NAS transfer and access became ultra slow

Cupcake · Jun 2, 2019

Hi guys
I have been running Freenas on this server for a couple of years now. The box is

6x4TB in ZFS2 config
16 GB RAM
Pool is 72% full
I run scrubs and SMART checks frequently
Originally I had transfer rates of ~ 80 mb/s
Transfer rates now are ~ 50 kb/s
web interface is still responsive as always
Listing the directories in the pool takes forever. That's regardless of whether I access it via a windows network map or directly via SSH and run ls

I don't remember that I made any changes when it became so slow. Transfer rates are now really slow, as in few kb/s. After copying for a few seconds, the rate will drop to 0 kb/s before it spikes again for a few more seconds.

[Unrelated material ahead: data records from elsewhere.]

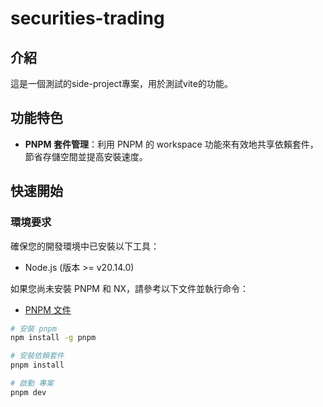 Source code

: # securities-trading

## 介紹

這是一個測試的side-project專案，用於測試vite的功能。

## 功能特色

- **PNPM 套件管理**：利用 PNPM 的 workspace 功能來有效地共享依賴套件，節省存儲空間並提高安裝速度。

## 快速開始

### 環境要求

確保您的開發環境中已安裝以下工具：

- Node.js (版本 >= v20.14.0)

如果您尚未安裝 PNPM 和 NX，請參考以下文件並執行命令：

- [PNPM 文件](https://pnpm.io/installation)


```bash
# 安裝 pnpm
npm install -g pnpm

# 安裝依賴套件
pnpm install

# 啟動 專案
pnpm dev

``` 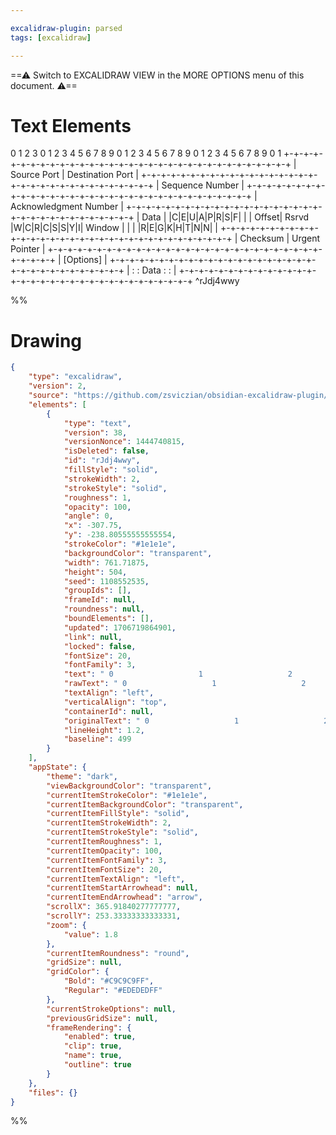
 ```yaml
---

excalidraw-plugin: parsed
tags: [excalidraw]

---
```

==⚠  Switch to EXCALIDRAW VIEW in the MORE OPTIONS menu of this document. ⚠==


# Text Elements
 0                   1                   2                   3
 0 1 2 3 4 5 6 7 8 9 0 1 2 3 4 5 6 7 8 9 0 1 2 3 4 5 6 7 8 9 0 1
+-+-+-+-+-+-+-+-+-+-+-+-+-+-+-+-+-+-+-+-+-+-+-+-+-+-+-+-+-+-+-+-+
|          Source Port          |       Destination Port        |
+-+-+-+-+-+-+-+-+-+-+-+-+-+-+-+-+-+-+-+-+-+-+-+-+-+-+-+-+-+-+-+-+
|                        Sequence Number                        |
+-+-+-+-+-+-+-+-+-+-+-+-+-+-+-+-+-+-+-+-+-+-+-+-+-+-+-+-+-+-+-+-+
|                    Acknowledgment Number                      |
+-+-+-+-+-+-+-+-+-+-+-+-+-+-+-+-+-+-+-+-+-+-+-+-+-+-+-+-+-+-+-+-+
|  Data |       |C|E|U|A|P|R|S|F|                               |
| Offset| Rsrvd |W|C|R|C|S|S|Y|I|            Window             |
|       |       |R|E|G|K|H|T|N|N|                               |
+-+-+-+-+-+-+-+-+-+-+-+-+-+-+-+-+-+-+-+-+-+-+-+-+-+-+-+-+-+-+-+-+
|           Checksum            |         Urgent Pointer        |
+-+-+-+-+-+-+-+-+-+-+-+-+-+-+-+-+-+-+-+-+-+-+-+-+-+-+-+-+-+-+-+-+
|                           [Options]                           |
+-+-+-+-+-+-+-+-+-+-+-+-+-+-+-+-+-+-+-+-+-+-+-+-+-+-+-+-+-+-+-+-+
|                                                               :
:                             Data                              :
:                                                               |
+-+-+-+-+-+-+-+-+-+-+-+-+-+-+-+-+-+-+-+-+-+-+-+-+-+-+-+-+-+-+-+-+ ^rJdj4wwy

%%
# Drawing
```json
{
	"type": "excalidraw",
	"version": 2,
	"source": "https://github.com/zsviczian/obsidian-excalidraw-plugin/releases/tag/2.0.2",
	"elements": [
		{
			"type": "text",
			"version": 38,
			"versionNonce": 1444740815,
			"isDeleted": false,
			"id": "rJdj4wwy",
			"fillStyle": "solid",
			"strokeWidth": 2,
			"strokeStyle": "solid",
			"roughness": 1,
			"opacity": 100,
			"angle": 0,
			"x": -307.75,
			"y": -238.80555555555554,
			"strokeColor": "#1e1e1e",
			"backgroundColor": "transparent",
			"width": 761.71875,
			"height": 504,
			"seed": 1108552535,
			"groupIds": [],
			"frameId": null,
			"roundness": null,
			"boundElements": [],
			"updated": 1706719864901,
			"link": null,
			"locked": false,
			"fontSize": 20,
			"fontFamily": 3,
			"text": " 0                   1                   2                   3\n 0 1 2 3 4 5 6 7 8 9 0 1 2 3 4 5 6 7 8 9 0 1 2 3 4 5 6 7 8 9 0 1\n+-+-+-+-+-+-+-+-+-+-+-+-+-+-+-+-+-+-+-+-+-+-+-+-+-+-+-+-+-+-+-+-+\n|          Source Port          |       Destination Port        |\n+-+-+-+-+-+-+-+-+-+-+-+-+-+-+-+-+-+-+-+-+-+-+-+-+-+-+-+-+-+-+-+-+\n|                        Sequence Number                        |\n+-+-+-+-+-+-+-+-+-+-+-+-+-+-+-+-+-+-+-+-+-+-+-+-+-+-+-+-+-+-+-+-+\n|                    Acknowledgment Number                      |\n+-+-+-+-+-+-+-+-+-+-+-+-+-+-+-+-+-+-+-+-+-+-+-+-+-+-+-+-+-+-+-+-+\n|  Data |       |C|E|U|A|P|R|S|F|                               |\n| Offset| Rsrvd |W|C|R|C|S|S|Y|I|            Window             |\n|       |       |R|E|G|K|H|T|N|N|                               |\n+-+-+-+-+-+-+-+-+-+-+-+-+-+-+-+-+-+-+-+-+-+-+-+-+-+-+-+-+-+-+-+-+\n|           Checksum            |         Urgent Pointer        |\n+-+-+-+-+-+-+-+-+-+-+-+-+-+-+-+-+-+-+-+-+-+-+-+-+-+-+-+-+-+-+-+-+\n|                           [Options]                           |\n+-+-+-+-+-+-+-+-+-+-+-+-+-+-+-+-+-+-+-+-+-+-+-+-+-+-+-+-+-+-+-+-+\n|                                                               :\n:                             Data                              :\n:                                                               |\n+-+-+-+-+-+-+-+-+-+-+-+-+-+-+-+-+-+-+-+-+-+-+-+-+-+-+-+-+-+-+-+-+",
			"rawText": " 0                   1                   2                   3\n 0 1 2 3 4 5 6 7 8 9 0 1 2 3 4 5 6 7 8 9 0 1 2 3 4 5 6 7 8 9 0 1\n+-+-+-+-+-+-+-+-+-+-+-+-+-+-+-+-+-+-+-+-+-+-+-+-+-+-+-+-+-+-+-+-+\n|          Source Port          |       Destination Port        |\n+-+-+-+-+-+-+-+-+-+-+-+-+-+-+-+-+-+-+-+-+-+-+-+-+-+-+-+-+-+-+-+-+\n|                        Sequence Number                        |\n+-+-+-+-+-+-+-+-+-+-+-+-+-+-+-+-+-+-+-+-+-+-+-+-+-+-+-+-+-+-+-+-+\n|                    Acknowledgment Number                      |\n+-+-+-+-+-+-+-+-+-+-+-+-+-+-+-+-+-+-+-+-+-+-+-+-+-+-+-+-+-+-+-+-+\n|  Data |       |C|E|U|A|P|R|S|F|                               |\n| Offset| Rsrvd |W|C|R|C|S|S|Y|I|            Window             |\n|       |       |R|E|G|K|H|T|N|N|                               |\n+-+-+-+-+-+-+-+-+-+-+-+-+-+-+-+-+-+-+-+-+-+-+-+-+-+-+-+-+-+-+-+-+\n|           Checksum            |         Urgent Pointer        |\n+-+-+-+-+-+-+-+-+-+-+-+-+-+-+-+-+-+-+-+-+-+-+-+-+-+-+-+-+-+-+-+-+\n|                           [Options]                           |\n+-+-+-+-+-+-+-+-+-+-+-+-+-+-+-+-+-+-+-+-+-+-+-+-+-+-+-+-+-+-+-+-+\n|                                                               :\n:                             Data                              :\n:                                                               |\n+-+-+-+-+-+-+-+-+-+-+-+-+-+-+-+-+-+-+-+-+-+-+-+-+-+-+-+-+-+-+-+-+",
			"textAlign": "left",
			"verticalAlign": "top",
			"containerId": null,
			"originalText": " 0                   1                   2                   3\n 0 1 2 3 4 5 6 7 8 9 0 1 2 3 4 5 6 7 8 9 0 1 2 3 4 5 6 7 8 9 0 1\n+-+-+-+-+-+-+-+-+-+-+-+-+-+-+-+-+-+-+-+-+-+-+-+-+-+-+-+-+-+-+-+-+\n|          Source Port          |       Destination Port        |\n+-+-+-+-+-+-+-+-+-+-+-+-+-+-+-+-+-+-+-+-+-+-+-+-+-+-+-+-+-+-+-+-+\n|                        Sequence Number                        |\n+-+-+-+-+-+-+-+-+-+-+-+-+-+-+-+-+-+-+-+-+-+-+-+-+-+-+-+-+-+-+-+-+\n|                    Acknowledgment Number                      |\n+-+-+-+-+-+-+-+-+-+-+-+-+-+-+-+-+-+-+-+-+-+-+-+-+-+-+-+-+-+-+-+-+\n|  Data |       |C|E|U|A|P|R|S|F|                               |\n| Offset| Rsrvd |W|C|R|C|S|S|Y|I|            Window             |\n|       |       |R|E|G|K|H|T|N|N|                               |\n+-+-+-+-+-+-+-+-+-+-+-+-+-+-+-+-+-+-+-+-+-+-+-+-+-+-+-+-+-+-+-+-+\n|           Checksum            |         Urgent Pointer        |\n+-+-+-+-+-+-+-+-+-+-+-+-+-+-+-+-+-+-+-+-+-+-+-+-+-+-+-+-+-+-+-+-+\n|                           [Options]                           |\n+-+-+-+-+-+-+-+-+-+-+-+-+-+-+-+-+-+-+-+-+-+-+-+-+-+-+-+-+-+-+-+-+\n|                                                               :\n:                             Data                              :\n:                                                               |\n+-+-+-+-+-+-+-+-+-+-+-+-+-+-+-+-+-+-+-+-+-+-+-+-+-+-+-+-+-+-+-+-+",
			"lineHeight": 1.2,
			"baseline": 499
		}
	],
	"appState": {
		"theme": "dark",
		"viewBackgroundColor": "transparent",
		"currentItemStrokeColor": "#1e1e1e",
		"currentItemBackgroundColor": "transparent",
		"currentItemFillStyle": "solid",
		"currentItemStrokeWidth": 2,
		"currentItemStrokeStyle": "solid",
		"currentItemRoughness": 1,
		"currentItemOpacity": 100,
		"currentItemFontFamily": 3,
		"currentItemFontSize": 20,
		"currentItemTextAlign": "left",
		"currentItemStartArrowhead": null,
		"currentItemEndArrowhead": "arrow",
		"scrollX": 365.91840277777777,
		"scrollY": 253.33333333333331,
		"zoom": {
			"value": 1.8
		},
		"currentItemRoundness": "round",
		"gridSize": null,
		"gridColor": {
			"Bold": "#C9C9C9FF",
			"Regular": "#EDEDEDFF"
		},
		"currentStrokeOptions": null,
		"previousGridSize": null,
		"frameRendering": {
			"enabled": true,
			"clip": true,
			"name": true,
			"outline": true
		}
	},
	"files": {}
}
```
%%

Copying 15 MB takes more than a minute...

The only out of the ordinary thing I see is "CRITICAL: June 2, 2019, 1:08 p.m. - Device: /dev/ada1, 19 Currently unreadable (pending) sectors" in the web interface. Haven't had time to look into this yet, but I would expect the system to still run fine even with problems on a single drive. I did have to replace and resilver a drive before and even then I could still use the NAS better than now.

Any ideas what I should look into?

EDIT: This is my system
Mainboard: Asus M5A78LM/USB-3
CPU: AMD Athlon II X2 270
RAM: Kingston 16GB (Kit 2x8GB) DDR3-1333 ECC CL9 w/TS
Drives: 6x WD 4TB red

joeschmuck · Jun 2, 2019

skaarj441 said:
The only out of the ordinary thing I see is "CRITICAL: June 2, 2019, 1:08 p.m. - Device: /dev/ada1, 19 Currently unreadable (pending) sectors" in the web interface. Haven't had time to look into this yet, but I would expect the system to still run fine even with problems on a single drive.

Well this could be the cause. I'm not saying it is but it's a contributing factor. The other obvious things that make a network slow is the normal Cat5/6 cable magically going bad (yes it does happen), or if you made any change in your network hardware (bought a new switch for example). The other thing making transfer slow is file fragmentation, just a ton of small files, lots of reasons. Heck, if you exceeded 80% full even momentarilly then that is a different problem.

My advice: Investigate your drive failures, you may have more than one. Run a SMART Long test on all of your drives, if you are not sure how to read the results then look at my tagline for a link, or just port the results of each drive and we will tell you what is good/bad.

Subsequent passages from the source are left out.